The reply should repeat all of the data word for word, with no pictures.

================

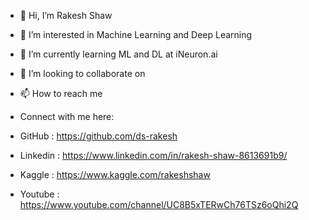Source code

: - 👋 Hi, I’m Rakesh Shaw
- 👀 I’m interested in Machine Learning and Deep Learning
- 🌱 I’m currently learning ML and DL at iNeuron.ai
- 💞️ I’m looking to collaborate on 
- 📫 How to reach me 
    
- Connect with me here:
- GitHub :  https://github.com/ds-rakesh
- Linkedin : https://www.linkedin.com/in/rakesh-shaw-8613691b9/
- Kaggle : https://www.kaggle.com/rakeshshaw
- Youtube : https://www.youtube.com/channel/UC8B5xTERwCh76TSz6oQhi2Q


<!---
ds-rakesh/ds-rakesh is a ✨ special ✨ repository because its `README.md` (this file) appears on your GitHub profile.
You can click the Preview link to take a look at your changes.
--->
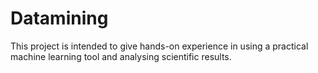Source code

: # Datamining
This project is intended to give hands-on experience  in using a practical machine learning tool and analysing scientific results.
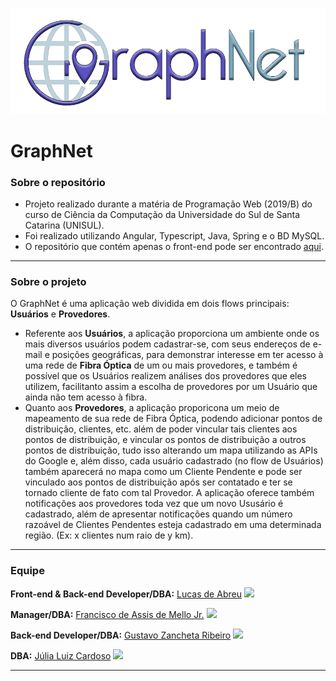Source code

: ![](https://raw.githubusercontent.com/FranciscoMelloJr/GraphNet/master/Prototipos/New/GraphNet%20-%20Logo%20v2.png)

# GraphNet
### Sobre o repositório

- Projeto realizado durante a matéria de Programação Web (2019/B) do curso de Ciência da Computação da Universidade do Sul de Santa Catarina (UNISUL).
- Foi realizado utilizando Angular, Typescript, Java, Spring e o BD MySQL.
- O repositório que contém apenas o front-end pode ser encontrado [aqui](https://github.com/Lucas-Abreu/GraphNet).
-------------
### Sobre o projeto

O GraphNet é uma aplicação web dividida em dois flows principais: **Usuários** e **Provedores**.
- Referente aos **Usuários**, a aplicação proporciona um ambiente onde os mais diversos usuários podem cadastrar-se, com seus endereços de e-mail e posições geográficas, para demonstrar interesse em ter acesso à uma rede de **Fibra Óptica** de um ou mais provedores, e também é possível que os Usuários realizem análises dos provedores que eles utilizem, facilitanto assim a escolha de provedores por um Usuário que ainda não tem acesso à fibra.
- Quanto aos **Provedores**, a aplicação proporicona um meio de mapeamento de sua rede de Fibra Óptica, podendo adicionar pontos de distribuição, clientes, etc. além de poder vincular tais clientes aos pontos de distribuição, e vincular os pontos de distribuição a outros pontos de distribuição, tudo isso alterando um mapa utilizando as APIs do Google e, além disso, cada usuário cadastrado (no flow de Usuários) também aparecerá no mapa como um Cliente Pendente e pode ser vinculado aos pontos de distribuição após ser contatado e ter se tornado cliente de fato com tal Provedor. A aplicação oferece também notificações aos provedores toda vez que um novo Ususário é cadastrado, além de apresentar notificações quando um número razoável de Clientes Pendentes esteja cadastrado em uma determinada região. (Ex: x clientes num raio de y km).

-------------
### Equipe

**Front-end & Back-end Developer/DBA:** [Lucas de Abreu](https://github.com/Lucas-Abreu) ![](https://img.shields.io/github/followers/Lucas-Abreu?label=Seguir%21&style=social)

**Manager/DBA:** [Francisco de Assis de Mello Jr.](https://github.com/FranciscoMelloJR) ![](https://img.shields.io/github/followers/FranciscoMelloJR?label=Seguir%21&style=social)

**Back-end Developer/DBA:** [Gustavo Zancheta Ribeiro](https://github.com/GuZancheta) ![](https://img.shields.io/github/followers/GuZancheta?label=Seguir%21&style=social)

**DBA:** [Júlia Luiz Cardoso](https://github.com/JLuizCardoso) ![](https://img.shields.io/github/followers/JLuizCardoso?label=Seguir%21&style=social)

-------------
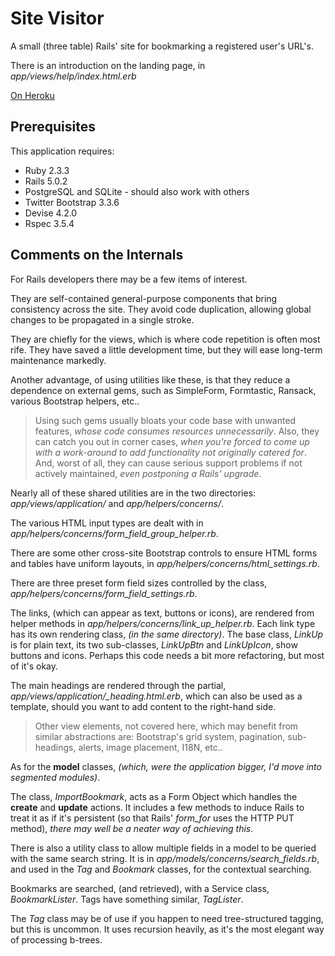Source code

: Site Visitor
============

A small (three table) Rails' site
for bookmarking a registered user's URL's.

There is an introduction on the landing page,
in *app/views/help/index.html.erb*

[On Heroku](https://serene-spire-81765.herokuapp.com)

Prerequisites
-------------

This application requires:

- Ruby 2.3.3
- Rails 5.0.2
- PostgreSQL and SQLite - should also work with others
- Twitter Bootstrap 3.3.6
- Devise 4.2.0
- Rspec 3.5.4

Comments on the Internals
-------------------------

For Rails developers there may be a few items of interest.

They are self-contained general-purpose components
that bring consistency across the site.
They avoid code duplication, allowing 
global changes to be propagated in a single stroke.

They are chiefly for the views, which is
where code repetition is often most rife.
They have saved a little development time,
but they will ease long-term maintenance markedly.

Another advantage, of using utilities like these,
is that they reduce a dependence on external gems,
such as SimpleForm, Formtastic, Ransack,
various Bootstrap helpers, etc..

> Using such gems usually bloats your code base with unwanted
> features, *whose code consumes resources unnecessarily*.
> Also, they can catch you out in corner cases,
> *when you're forced to come up with a work-around to
> add functionality not originally catered for*.
> And, worst of all, they can cause serious support problems
> if not actively maintained, *even postponing a Rails' upgrade*.

Nearly all of these shared utilities are in the two
directories: *app/views/application/*
and *app/helpers/concerns/*.

The various HTML input types are dealt with
in *app/helpers/concerns/form_field_group_helper.rb*.

There are some other cross-site Bootstrap controls
to ensure HTML forms and tables have uniform layouts,
in *app/helpers/concerns/html_settings.rb*.

There are three preset form field sizes controlled by the
class, *app/helpers/concerns/form_field_settings.rb*.

The links, (which can appear as text, buttons or icons),
are rendered from helper methods
in *app/helpers/concerns/link_up_helper.rb*.
Each link type has its own rendering class, *(in
the same directory)*.
The base class, *LinkUp* is for plain text,
its two sub-classes, *LinkUpBtn* and *LinkUpIcon*,
show buttons and icons.
Perhaps this code needs a bit more refactoring,
but most of it's okay.

The main headings are rendered through the
partial, *app/views/application/_heading.html.erb*,
which can also be used as a template, should you want
to add content to the right-hand side.

> Other view elements, not covered here,
> which may benefit from similar abstractions are:
> Bootstrap's grid system, pagination, sub-headings,
> alerts, image placement, I18N, etc..

As for the **model** classes, *(which, were the
application bigger, I'd move into segmented modules)*.

The class, *ImportBookmark*, acts as a Form Object
which handles the **create** and **update** actions.
It includes a few methods to induce Rails to treat it
as if it's persistent (so that Rails' *form_for* uses
the HTTP PUT method), *there may well be a neater way
of achieving this*.

There is also a utility class to allow multiple fields
in a model to be queried with the same search string.
It is in *app/models/concerns/search_fields.rb*, and
used in the *Tag* and *Bookmark* classes, for the
contextual searching.

Bookmarks are searched, (and retrieved),
with a Service class, *BookmarkLister*.
Tags have something similar, *TagLister*.

The *Tag* class may be of use if you happen to need
tree-structured tagging, but this is uncommon.
It uses recursion heavily, as it's the most elegant
way of processing b-trees.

================

• Task solution:
Source code

: - 👋 Hi, I’m Rakesh Shaw
- 👀 I’m interested in Machine Learning and Deep Learning
- 🌱 I’m currently learning ML and DL at iNeuron.ai
- 💞️ I’m looking to collaborate on 
- 📫 How to reach me 
    
- Connect with me here:
- GitHub :  https://github.com/ds-rakesh
- Linkedin : https://www.linkedin.com/in/rakesh-shaw-8613691b9/
- Kaggle : https://www.kaggle.com/rakeshshaw
- Youtube : https://www.youtube.com/channel/UC8B5xTERwCh76TSz6oQhi2Q


<!---
ds-rakesh/ds-rakesh is a ✨ special ✨ repository because its `README.md` (this file) appears on your GitHub profile.
You can click the Preview link to take a look at your changes.
--->
Source code

: # Datamining
This project is intended to give hands-on experience  in using a practical machine learning tool and analysing scientific results.
Source code

: ![](https://raw.githubusercontent.com/FranciscoMelloJr/GraphNet/master/Prototipos/New/GraphNet%20-%20Logo%20v2.png)

# GraphNet
### Sobre o repositório

- Projeto realizado durante a matéria de Programação Web (2019/B) do curso de Ciência da Computação da Universidade do Sul de Santa Catarina (UNISUL).
- Foi realizado utilizando Angular, Typescript, Java, Spring e o BD MySQL.
- O repositório que contém apenas o front-end pode ser encontrado [aqui](https://github.com/Lucas-Abreu/GraphNet).
-------------
### Sobre o projeto

O GraphNet é uma aplicação web dividida em dois flows principais: **Usuários** e **Provedores**.
- Referente aos **Usuários**, a aplicação proporciona um ambiente onde os mais diversos usuários podem cadastrar-se, com seus endereços de e-mail e posições geográficas, para demonstrar interesse em ter acesso à uma rede de **Fibra Óptica** de um ou mais provedores, e também é possível que os Usuários realizem análises dos provedores que eles utilizem, facilitanto assim a escolha de provedores por um Usuário que ainda não tem acesso à fibra.
- Quanto aos **Provedores**, a aplicação proporicona um meio de mapeamento de sua rede de Fibra Óptica, podendo adicionar pontos de distribuição, clientes, etc. além de poder vincular tais clientes aos pontos de distribuição, e vincular os pontos de distribuição a outros pontos de distribuição, tudo isso alterando um mapa utilizando as APIs do Google e, além disso, cada usuário cadastrado (no flow de Usuários) também aparecerá no mapa como um Cliente Pendente e pode ser vinculado aos pontos de distribuição após ser contatado e ter se tornado cliente de fato com tal Provedor. A aplicação oferece também notificações aos provedores toda vez que um novo Ususário é cadastrado, além de apresentar notificações quando um número razoável de Clientes Pendentes esteja cadastrado em uma determinada região. (Ex: x clientes num raio de y km).

-------------
### Equipe

**Front-end & Back-end Developer/DBA:** [Lucas de Abreu](https://github.com/Lucas-Abreu) ![](https://img.shields.io/github/followers/Lucas-Abreu?label=Seguir%21&style=social)

**Manager/DBA:** [Francisco de Assis de Mello Jr.](https://github.com/FranciscoMelloJR) ![](https://img.shields.io/github/followers/FranciscoMelloJR?label=Seguir%21&style=social)

**Back-end Developer/DBA:** [Gustavo Zancheta Ribeiro](https://github.com/GuZancheta) ![](https://img.shields.io/github/followers/GuZancheta?label=Seguir%21&style=social)

**DBA:** [Júlia Luiz Cardoso](https://github.com/JLuizCardoso) ![](https://img.shields.io/github/followers/JLuizCardoso?label=Seguir%21&style=social)

-------------
Source code

: Site Visitor
============

A small (three table) Rails' site
for bookmarking a registered user's URL's.

There is an introduction on the landing page,
in *app/views/help/index.html.erb*

[On Heroku](https://serene-spire-81765.herokuapp.com)

Prerequisites
-------------

This application requires:

- Ruby 2.3.3
- Rails 5.0.2
- PostgreSQL and SQLite - should also work with others
- Twitter Bootstrap 3.3.6
- Devise 4.2.0
- Rspec 3.5.4

Comments on the Internals
-------------------------

For Rails developers there may be a few items of interest.

They are self-contained general-purpose components
that bring consistency across the site.
They avoid code duplication, allowing 
global changes to be propagated in a single stroke.

They are chiefly for the views, which is
where code repetition is often most rife.
They have saved a little development time,
but they will ease long-term maintenance markedly.

Another advantage, of using utilities like these,
is that they reduce a dependence on external gems,
such as SimpleForm, Formtastic, Ransack,
various Bootstrap helpers, etc..

> Using such gems usually bloats your code base with unwanted
> features, *whose code consumes resources unnecessarily*.
> Also, they can catch you out in corner cases,
> *when you're forced to come up with a work-around to
> add functionality not originally catered for*.
> And, worst of all, they can cause serious support problems
> if not actively maintained, *even postponing a Rails' upgrade*.

Nearly all of these shared utilities are in the two
directories: *app/views/application/*
and *app/helpers/concerns/*.

The various HTML input types are dealt with
in *app/helpers/concerns/form_field_group_helper.rb*.

There are some other cross-site Bootstrap controls
to ensure HTML forms and tables have uniform layouts,
in *app/helpers/concerns/html_settings.rb*.

There are three preset form field sizes controlled by the
class, *app/helpers/concerns/form_field_settings.rb*.

The links, (which can appear as text, buttons or icons),
are rendered from helper methods
in *app/helpers/concerns/link_up_helper.rb*.
Each link type has its own rendering class, *(in
the same directory)*.
The base class, *LinkUp* is for plain text,
its two sub-classes, *LinkUpBtn* and *LinkUpIcon*,
show buttons and icons.
Perhaps this code needs a bit more refactoring,
but most of it's okay.

The main headings are rendered through the
partial, *app/views/application/_heading.html.erb*,
which can also be used as a template, should you want
to add content to the right-hand side.

> Other view elements, not covered here,
> which may benefit from similar abstractions are:
> Bootstrap's grid system, pagination, sub-headings,
> alerts, image placement, I18N, etc..

As for the **model** classes, *(which, were the
application bigger, I'd move into segmented modules)*.

The class, *ImportBookmark*, acts as a Form Object
which handles the **create** and **update** actions.
It includes a few methods to induce Rails to treat it
as if it's persistent (so that Rails' *form_for* uses
the HTTP PUT method), *there may well be a neater way
of achieving this*.

There is also a utility class to allow multiple fields
in a model to be queried with the same search string.
It is in *app/models/concerns/search_fields.rb*, and
used in the *Tag* and *Bookmark* classes, for the
contextual searching.

Bookmarks are searched, (and retrieved),
with a Service class, *BookmarkLister*.
Tags have something similar, *TagLister*.

The *Tag* class may be of use if you happen to need
tree-structured tagging, but this is uncommon.
It uses recursion heavily, as it's the most elegant
way of processing b-trees.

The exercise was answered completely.